WishFi weighed its final options with a fortuneteller, by Samson Chen

Samson Chen and Yvan having dinner in Taipei, Taiwan

In this post, we uncover the last act at Wishfi, i.e. how a fortuneteller helped them make their final decisions, and we will reveal some of his main lessons learned. In part 1, we discussed his entrepreneurial journey, i.e. how Samson became an entrepreneur and what made it work.

1)   How did your story at Wishfi finish?

In Taiwan, startups often obtain large investments instead of being acquired. In our case, we obtained an investment from a holding company in order to have a close partnership with a multi-national company.

The story behind this investment is unique. At one point, I had to choose between 2 big investors, one in Europe and one in Asia. We didn’t know which one to choose or how to negotiate. We were stuck.

My partner who came from Yahoo knew one fortuneteller who seemed able to make good predictions. With the knowledge of your lunar birthday and time and by touching our business cards, she could calculate our fate. Once she was able to “read” that my time as a CTO was divided among too many tasks and that technical work only account for 30% of my time, which made me focus on my core duty for the best of Wishfi.

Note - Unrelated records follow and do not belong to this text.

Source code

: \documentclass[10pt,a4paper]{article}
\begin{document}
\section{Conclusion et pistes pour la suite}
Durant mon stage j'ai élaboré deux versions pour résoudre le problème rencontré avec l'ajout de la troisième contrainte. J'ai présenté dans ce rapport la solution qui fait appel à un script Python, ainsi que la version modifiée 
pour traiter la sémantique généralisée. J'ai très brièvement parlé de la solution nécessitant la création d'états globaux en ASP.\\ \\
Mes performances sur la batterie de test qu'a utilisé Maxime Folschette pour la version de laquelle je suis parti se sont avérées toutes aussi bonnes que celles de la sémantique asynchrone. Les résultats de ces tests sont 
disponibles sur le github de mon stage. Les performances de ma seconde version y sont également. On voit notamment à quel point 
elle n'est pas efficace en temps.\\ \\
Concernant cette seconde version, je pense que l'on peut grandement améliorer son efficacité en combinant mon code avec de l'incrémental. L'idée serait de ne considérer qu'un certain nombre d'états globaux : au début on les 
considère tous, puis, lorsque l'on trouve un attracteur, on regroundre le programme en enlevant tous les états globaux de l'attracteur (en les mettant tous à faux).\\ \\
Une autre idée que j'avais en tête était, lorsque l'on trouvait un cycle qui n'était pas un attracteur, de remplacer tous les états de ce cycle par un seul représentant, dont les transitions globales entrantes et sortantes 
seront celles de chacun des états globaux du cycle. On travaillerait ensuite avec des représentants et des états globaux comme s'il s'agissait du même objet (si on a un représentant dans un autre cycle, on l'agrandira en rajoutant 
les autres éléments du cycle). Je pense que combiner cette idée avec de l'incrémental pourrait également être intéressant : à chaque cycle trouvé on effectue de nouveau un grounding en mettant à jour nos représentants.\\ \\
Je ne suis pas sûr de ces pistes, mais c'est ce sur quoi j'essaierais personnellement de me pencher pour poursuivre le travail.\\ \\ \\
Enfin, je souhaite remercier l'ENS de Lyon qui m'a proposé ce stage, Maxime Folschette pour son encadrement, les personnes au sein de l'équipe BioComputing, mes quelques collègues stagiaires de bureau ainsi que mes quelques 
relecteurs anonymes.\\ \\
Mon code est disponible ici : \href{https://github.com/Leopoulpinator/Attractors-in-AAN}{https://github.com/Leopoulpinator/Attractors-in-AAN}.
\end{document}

We then decided to attempt to solve our investor problem by visiting the fortuneteller: All of us including the board of directors! Being from Europe, Harri Okkonen didn’t know which time zone to use so he decided to withdraw because the stakes were so high.

We asked her which investor would be best. She pretty much told us 2 simple things: First, the Taiwanese investors would be hard to work with, and second, we had until June to make a decision. After some analysis, we finally chose the Taiwanese company because the European investor only wanted to invest for our European subsidiary, while the Taiwanese company wanted to have a large majority stake, simplifying our fundraising plan. We finalized a deal by June and the teller turned out to be right (ask me if you want more details)!

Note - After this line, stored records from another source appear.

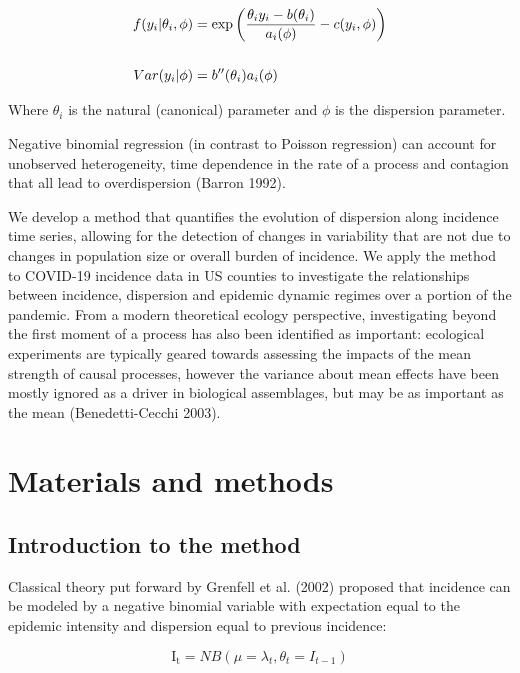 \documentclass[10pt,letterpaper]{article}
\begin{document}
\begin{align}
  f(y_i| \theta_i, \phi) &= \exp\left( \dfrac{\theta_i y_i - b (\theta_i)}{a_i(\phi)} - c(y_i, \phi) \right) \\
  \notag \\
  Var(y_i | \phi) &= b''(\theta_i) a_i(\phi)
\end{align}


Where $\theta_i$ is the natural (canonical) parameter and $\phi$ is the dispersion parameter.

Negative binomial regression (in contrast to Poisson regression) can account for unobserved heterogeneity, time dependence in the rate of a process and contagion that all lead to overdispersion (Barron 1992).

We develop a method that quantifies the evolution of dispersion along incidence time series, allowing for the detection of changes in variability that are not due to changes in population size or overall burden of incidence. We apply the method to COVID-19 incidence data in US counties to investigate the relationships between incidence, dispersion and epidemic dynamic regimes over a portion of the pandemic. From a modern theoretical ecology perspective, investigating beyond the first moment of a process has also been identified as important: ecological experiments are typically geared towards assessing the impacts of the mean strength of causal processes, however the variance about mean effects have been mostly ignored as a driver in biological assemblages, but may be as important as the mean (Benedetti-Cecchi 2003).

\section*{Materials and methods}
\subsection*{Introduction to the method}

Classical theory put forward by Grenfell et al. (2002) proposed that incidence can be modeled by a negative binomial variable with expectation equal to the epidemic intensity and dispersion equal to previous incidence:

\begin{equation}
    \mathrm{I_t} = NB(\mu = \lambda_t, \theta_t = I_{t-1})
\end{equation}
\end{document}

The rest is history. Partnering with the Taiwanese company (can’t mention the name) was an experience I’ll never forget.  Our vision of deploying our free WiFi worldwide finally had a chance to becoming a reality!

2)   Now tell us about your main lessons learned for our audience

  • If you’re in a small country, think globally from day one. This mindset will influence who you hire, what product you build and which investors you choose. This will also increase the availability of talent in all areas for your company. For example, in Taiwan, our talent pool is generally strong in engineering but weaker in sales and marketing.
  • Living abroad, i.e. in the US, has helped me creating the connections and experience I needed to tackle large markets outside of Taiwan. I have a friend who went to school in China to learn how business is run and make connections there. It made a big difference for him as well.
  • The best investors for your company might not be the ones in your local country. Stay open.
  • Patents might not be useful in the market you’re targeting (think of China). In our case, it brought value to the eyes of the investors and acquirers.
  • Working with people you trust is key. Transparency is also important.

At the end, starting up a company is much easier than you think, just start doing it and focus, in the first year, on understanding your market and developing your product!